**DIRECTIONS FOR THIS TASK:** What lines of the material hold the string "security"? Pull each of them out.

**DATASET EXTRACT:**
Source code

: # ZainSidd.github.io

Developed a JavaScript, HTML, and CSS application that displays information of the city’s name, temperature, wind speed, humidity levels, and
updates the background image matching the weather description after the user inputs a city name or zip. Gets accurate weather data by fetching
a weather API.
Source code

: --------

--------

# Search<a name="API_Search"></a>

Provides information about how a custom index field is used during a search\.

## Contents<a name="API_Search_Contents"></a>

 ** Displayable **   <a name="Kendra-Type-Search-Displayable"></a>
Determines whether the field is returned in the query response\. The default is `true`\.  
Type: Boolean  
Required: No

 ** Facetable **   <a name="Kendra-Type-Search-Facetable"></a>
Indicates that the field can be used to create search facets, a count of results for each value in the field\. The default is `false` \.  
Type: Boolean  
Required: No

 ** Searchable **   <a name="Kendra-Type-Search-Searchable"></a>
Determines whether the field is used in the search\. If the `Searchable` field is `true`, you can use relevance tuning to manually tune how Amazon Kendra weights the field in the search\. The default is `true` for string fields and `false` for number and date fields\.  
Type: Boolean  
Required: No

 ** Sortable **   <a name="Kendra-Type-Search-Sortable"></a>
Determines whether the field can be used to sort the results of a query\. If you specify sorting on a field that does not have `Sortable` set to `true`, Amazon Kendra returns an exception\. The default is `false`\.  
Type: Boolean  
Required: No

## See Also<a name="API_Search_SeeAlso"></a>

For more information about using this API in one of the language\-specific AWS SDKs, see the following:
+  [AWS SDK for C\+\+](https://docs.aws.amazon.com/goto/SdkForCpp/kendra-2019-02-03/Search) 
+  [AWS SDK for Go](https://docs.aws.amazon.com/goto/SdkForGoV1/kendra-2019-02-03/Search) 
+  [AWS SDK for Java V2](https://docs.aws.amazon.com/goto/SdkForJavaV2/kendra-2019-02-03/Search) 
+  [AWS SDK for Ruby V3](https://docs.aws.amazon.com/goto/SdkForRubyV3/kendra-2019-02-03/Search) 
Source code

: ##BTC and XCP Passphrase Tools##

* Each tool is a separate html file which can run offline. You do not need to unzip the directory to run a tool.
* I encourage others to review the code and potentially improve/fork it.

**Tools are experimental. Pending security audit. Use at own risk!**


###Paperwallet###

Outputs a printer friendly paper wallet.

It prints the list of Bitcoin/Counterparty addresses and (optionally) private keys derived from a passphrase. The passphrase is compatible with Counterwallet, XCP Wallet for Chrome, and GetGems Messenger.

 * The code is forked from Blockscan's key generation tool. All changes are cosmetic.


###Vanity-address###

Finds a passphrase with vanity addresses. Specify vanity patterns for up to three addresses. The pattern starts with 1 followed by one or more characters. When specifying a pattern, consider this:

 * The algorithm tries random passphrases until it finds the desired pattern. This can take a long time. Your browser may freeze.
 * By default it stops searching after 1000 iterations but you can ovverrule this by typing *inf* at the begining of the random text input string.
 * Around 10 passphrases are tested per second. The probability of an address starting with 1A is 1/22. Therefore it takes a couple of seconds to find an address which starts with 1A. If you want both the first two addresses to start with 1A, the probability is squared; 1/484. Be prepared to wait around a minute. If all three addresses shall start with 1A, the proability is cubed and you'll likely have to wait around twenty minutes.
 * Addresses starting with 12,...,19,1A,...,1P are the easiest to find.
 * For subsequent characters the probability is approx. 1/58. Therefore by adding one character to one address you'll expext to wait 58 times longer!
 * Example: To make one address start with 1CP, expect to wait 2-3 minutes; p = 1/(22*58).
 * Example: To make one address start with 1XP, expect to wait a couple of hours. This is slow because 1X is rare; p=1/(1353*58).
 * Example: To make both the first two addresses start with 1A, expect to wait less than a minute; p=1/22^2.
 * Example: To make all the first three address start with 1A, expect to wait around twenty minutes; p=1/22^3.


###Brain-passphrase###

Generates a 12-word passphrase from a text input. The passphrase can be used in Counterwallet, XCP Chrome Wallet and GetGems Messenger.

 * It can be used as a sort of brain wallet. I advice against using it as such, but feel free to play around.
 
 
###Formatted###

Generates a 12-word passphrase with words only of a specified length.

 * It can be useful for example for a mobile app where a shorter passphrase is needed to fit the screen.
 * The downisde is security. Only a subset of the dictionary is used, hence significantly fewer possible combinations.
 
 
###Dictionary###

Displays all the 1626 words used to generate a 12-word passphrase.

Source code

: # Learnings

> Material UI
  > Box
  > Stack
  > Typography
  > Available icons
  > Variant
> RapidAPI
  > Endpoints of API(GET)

**FINISHED EXERCISE:**
**Tools are experimental. Pending security audit. Use at own risk!**
 * The downisde is security. Only a subset of the dictionary is used, hence significantly fewer possible combinations.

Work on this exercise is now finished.